Stored data:
* * * * *
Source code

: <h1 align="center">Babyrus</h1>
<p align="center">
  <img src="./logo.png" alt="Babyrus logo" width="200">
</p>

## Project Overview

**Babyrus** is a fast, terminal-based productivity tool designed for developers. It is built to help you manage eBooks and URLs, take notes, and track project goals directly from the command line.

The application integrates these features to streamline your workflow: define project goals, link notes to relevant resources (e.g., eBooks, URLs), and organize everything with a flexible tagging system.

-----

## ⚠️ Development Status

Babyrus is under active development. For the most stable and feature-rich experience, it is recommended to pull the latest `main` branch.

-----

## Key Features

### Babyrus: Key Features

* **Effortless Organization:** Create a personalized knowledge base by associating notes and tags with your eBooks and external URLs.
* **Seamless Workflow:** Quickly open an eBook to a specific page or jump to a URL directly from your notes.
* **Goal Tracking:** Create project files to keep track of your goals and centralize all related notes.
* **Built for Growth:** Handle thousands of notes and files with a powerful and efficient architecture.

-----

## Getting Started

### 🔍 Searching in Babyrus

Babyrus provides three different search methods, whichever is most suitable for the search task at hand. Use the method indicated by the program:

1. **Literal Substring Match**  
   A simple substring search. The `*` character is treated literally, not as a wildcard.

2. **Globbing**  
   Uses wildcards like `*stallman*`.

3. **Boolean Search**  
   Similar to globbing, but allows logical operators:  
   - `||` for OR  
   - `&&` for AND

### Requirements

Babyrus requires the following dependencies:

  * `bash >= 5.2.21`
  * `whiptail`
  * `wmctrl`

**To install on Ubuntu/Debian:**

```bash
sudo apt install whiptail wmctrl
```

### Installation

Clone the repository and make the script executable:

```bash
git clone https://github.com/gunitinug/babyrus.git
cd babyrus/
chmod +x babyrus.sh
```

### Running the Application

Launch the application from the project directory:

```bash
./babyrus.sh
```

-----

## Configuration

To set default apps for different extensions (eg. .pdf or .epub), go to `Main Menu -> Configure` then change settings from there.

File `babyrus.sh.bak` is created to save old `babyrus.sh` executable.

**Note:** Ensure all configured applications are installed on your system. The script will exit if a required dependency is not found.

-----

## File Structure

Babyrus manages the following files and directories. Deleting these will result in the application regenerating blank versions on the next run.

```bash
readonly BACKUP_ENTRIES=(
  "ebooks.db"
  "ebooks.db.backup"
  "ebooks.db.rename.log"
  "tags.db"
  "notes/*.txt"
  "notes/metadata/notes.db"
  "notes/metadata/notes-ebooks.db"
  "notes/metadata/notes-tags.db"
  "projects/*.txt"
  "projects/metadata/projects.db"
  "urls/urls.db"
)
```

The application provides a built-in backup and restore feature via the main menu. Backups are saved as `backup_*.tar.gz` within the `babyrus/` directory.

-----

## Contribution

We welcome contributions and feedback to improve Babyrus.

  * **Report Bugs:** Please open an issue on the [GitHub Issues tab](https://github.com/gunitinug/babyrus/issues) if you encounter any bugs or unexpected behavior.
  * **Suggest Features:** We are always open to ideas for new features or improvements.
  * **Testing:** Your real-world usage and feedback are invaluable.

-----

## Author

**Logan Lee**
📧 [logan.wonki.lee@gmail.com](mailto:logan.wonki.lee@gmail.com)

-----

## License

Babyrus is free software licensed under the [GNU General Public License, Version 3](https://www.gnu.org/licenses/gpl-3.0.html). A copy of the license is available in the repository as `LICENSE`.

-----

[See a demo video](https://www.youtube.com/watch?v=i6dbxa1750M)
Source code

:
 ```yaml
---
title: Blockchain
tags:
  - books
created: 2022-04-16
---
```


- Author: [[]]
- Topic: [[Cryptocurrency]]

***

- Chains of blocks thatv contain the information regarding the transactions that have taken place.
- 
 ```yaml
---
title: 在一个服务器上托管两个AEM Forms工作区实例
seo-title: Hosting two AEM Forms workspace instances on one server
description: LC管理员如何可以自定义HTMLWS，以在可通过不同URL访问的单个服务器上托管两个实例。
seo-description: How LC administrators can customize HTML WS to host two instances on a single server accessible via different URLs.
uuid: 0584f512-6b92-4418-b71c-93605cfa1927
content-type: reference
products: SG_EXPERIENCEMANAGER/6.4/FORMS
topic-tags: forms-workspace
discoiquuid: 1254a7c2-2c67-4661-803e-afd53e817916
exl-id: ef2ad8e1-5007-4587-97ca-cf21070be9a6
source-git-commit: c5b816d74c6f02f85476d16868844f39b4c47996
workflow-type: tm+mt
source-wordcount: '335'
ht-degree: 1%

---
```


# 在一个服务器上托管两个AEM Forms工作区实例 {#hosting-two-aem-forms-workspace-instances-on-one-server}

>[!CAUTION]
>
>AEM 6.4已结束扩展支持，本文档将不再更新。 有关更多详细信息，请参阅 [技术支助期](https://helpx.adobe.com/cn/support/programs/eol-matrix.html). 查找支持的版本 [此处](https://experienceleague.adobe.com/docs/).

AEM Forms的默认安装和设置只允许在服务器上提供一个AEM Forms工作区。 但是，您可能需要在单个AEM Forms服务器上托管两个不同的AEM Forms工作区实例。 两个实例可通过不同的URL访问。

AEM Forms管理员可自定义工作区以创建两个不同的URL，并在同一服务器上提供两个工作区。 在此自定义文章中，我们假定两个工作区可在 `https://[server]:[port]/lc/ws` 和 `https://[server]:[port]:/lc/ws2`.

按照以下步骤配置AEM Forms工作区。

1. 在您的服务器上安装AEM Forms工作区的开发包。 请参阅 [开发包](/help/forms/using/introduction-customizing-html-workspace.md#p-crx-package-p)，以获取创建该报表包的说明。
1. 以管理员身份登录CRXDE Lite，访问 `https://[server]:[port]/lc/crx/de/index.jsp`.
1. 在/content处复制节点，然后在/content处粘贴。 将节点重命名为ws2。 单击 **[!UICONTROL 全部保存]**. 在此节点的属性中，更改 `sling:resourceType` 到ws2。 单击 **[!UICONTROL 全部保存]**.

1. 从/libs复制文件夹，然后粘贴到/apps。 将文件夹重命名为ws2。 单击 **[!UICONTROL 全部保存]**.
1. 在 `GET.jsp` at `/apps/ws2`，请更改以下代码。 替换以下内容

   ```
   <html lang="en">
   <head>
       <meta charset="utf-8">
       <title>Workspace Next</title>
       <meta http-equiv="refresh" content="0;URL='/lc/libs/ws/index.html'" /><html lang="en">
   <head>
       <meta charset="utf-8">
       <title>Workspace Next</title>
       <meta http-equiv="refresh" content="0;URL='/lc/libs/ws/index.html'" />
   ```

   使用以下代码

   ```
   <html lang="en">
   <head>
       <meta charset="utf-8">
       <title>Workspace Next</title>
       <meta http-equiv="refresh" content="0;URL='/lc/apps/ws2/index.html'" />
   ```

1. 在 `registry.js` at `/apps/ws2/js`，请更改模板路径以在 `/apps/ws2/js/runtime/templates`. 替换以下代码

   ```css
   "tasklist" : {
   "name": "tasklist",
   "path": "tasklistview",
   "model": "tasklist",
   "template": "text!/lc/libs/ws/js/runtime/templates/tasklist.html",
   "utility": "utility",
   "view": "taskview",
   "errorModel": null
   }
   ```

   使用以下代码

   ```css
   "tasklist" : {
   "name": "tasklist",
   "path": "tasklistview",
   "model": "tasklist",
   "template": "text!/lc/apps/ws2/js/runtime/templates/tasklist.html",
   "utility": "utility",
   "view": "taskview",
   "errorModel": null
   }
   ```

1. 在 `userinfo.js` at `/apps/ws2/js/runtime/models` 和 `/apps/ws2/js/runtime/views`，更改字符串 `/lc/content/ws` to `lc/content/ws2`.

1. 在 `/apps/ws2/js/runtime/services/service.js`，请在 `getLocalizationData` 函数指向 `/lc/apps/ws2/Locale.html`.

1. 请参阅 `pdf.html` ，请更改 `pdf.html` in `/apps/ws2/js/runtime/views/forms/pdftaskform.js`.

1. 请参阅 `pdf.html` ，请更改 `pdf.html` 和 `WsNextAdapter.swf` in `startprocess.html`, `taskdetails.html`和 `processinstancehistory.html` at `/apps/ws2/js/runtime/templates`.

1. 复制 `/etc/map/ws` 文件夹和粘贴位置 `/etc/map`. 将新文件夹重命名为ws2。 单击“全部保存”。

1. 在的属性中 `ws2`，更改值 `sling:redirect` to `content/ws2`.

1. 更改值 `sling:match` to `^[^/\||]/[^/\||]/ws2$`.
* * * * *
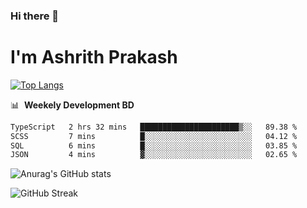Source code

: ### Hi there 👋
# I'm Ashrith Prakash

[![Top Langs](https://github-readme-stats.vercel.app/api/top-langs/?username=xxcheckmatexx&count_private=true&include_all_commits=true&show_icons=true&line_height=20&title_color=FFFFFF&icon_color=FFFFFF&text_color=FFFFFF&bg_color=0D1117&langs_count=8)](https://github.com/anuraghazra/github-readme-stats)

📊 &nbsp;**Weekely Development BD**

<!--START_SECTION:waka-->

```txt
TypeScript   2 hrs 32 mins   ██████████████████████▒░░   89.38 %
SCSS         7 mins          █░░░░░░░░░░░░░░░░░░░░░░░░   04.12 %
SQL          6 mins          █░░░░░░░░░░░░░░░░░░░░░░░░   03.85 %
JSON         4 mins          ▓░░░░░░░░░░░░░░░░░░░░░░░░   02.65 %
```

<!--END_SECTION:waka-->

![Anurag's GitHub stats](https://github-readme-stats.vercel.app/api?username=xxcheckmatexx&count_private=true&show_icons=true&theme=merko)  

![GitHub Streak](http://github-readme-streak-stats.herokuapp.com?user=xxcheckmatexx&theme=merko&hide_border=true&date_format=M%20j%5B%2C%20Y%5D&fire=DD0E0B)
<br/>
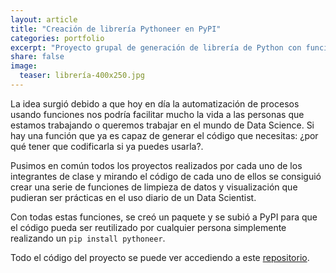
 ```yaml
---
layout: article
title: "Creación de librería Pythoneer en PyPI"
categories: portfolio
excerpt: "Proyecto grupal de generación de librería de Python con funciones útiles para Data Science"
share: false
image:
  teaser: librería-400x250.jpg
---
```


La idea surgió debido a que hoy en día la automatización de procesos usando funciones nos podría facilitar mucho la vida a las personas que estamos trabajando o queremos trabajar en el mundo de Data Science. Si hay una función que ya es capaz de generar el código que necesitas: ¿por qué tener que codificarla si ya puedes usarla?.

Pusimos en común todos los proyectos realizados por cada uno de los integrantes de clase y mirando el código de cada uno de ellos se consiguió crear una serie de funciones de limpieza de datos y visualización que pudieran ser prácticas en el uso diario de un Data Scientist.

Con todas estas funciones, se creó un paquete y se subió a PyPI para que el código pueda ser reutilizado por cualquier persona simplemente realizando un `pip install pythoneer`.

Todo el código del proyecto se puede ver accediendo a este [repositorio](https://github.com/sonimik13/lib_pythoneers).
* * * * *
In the data above, find each line that uses the string "goals". Copy it.

**Babyrus** is a fast, terminal-based productivity tool designed for developers. It is built to help you manage eBooks and URLs, take notes, and track project goals directly from the command line.
The application integrates these features to streamline your workflow: define project goals, link notes to relevant resources (e.g., eBooks, URLs), and organize everything with a flexible tagging system.
* **Goal Tracking:** Create project files to keep track of your goals and centralize all related notes.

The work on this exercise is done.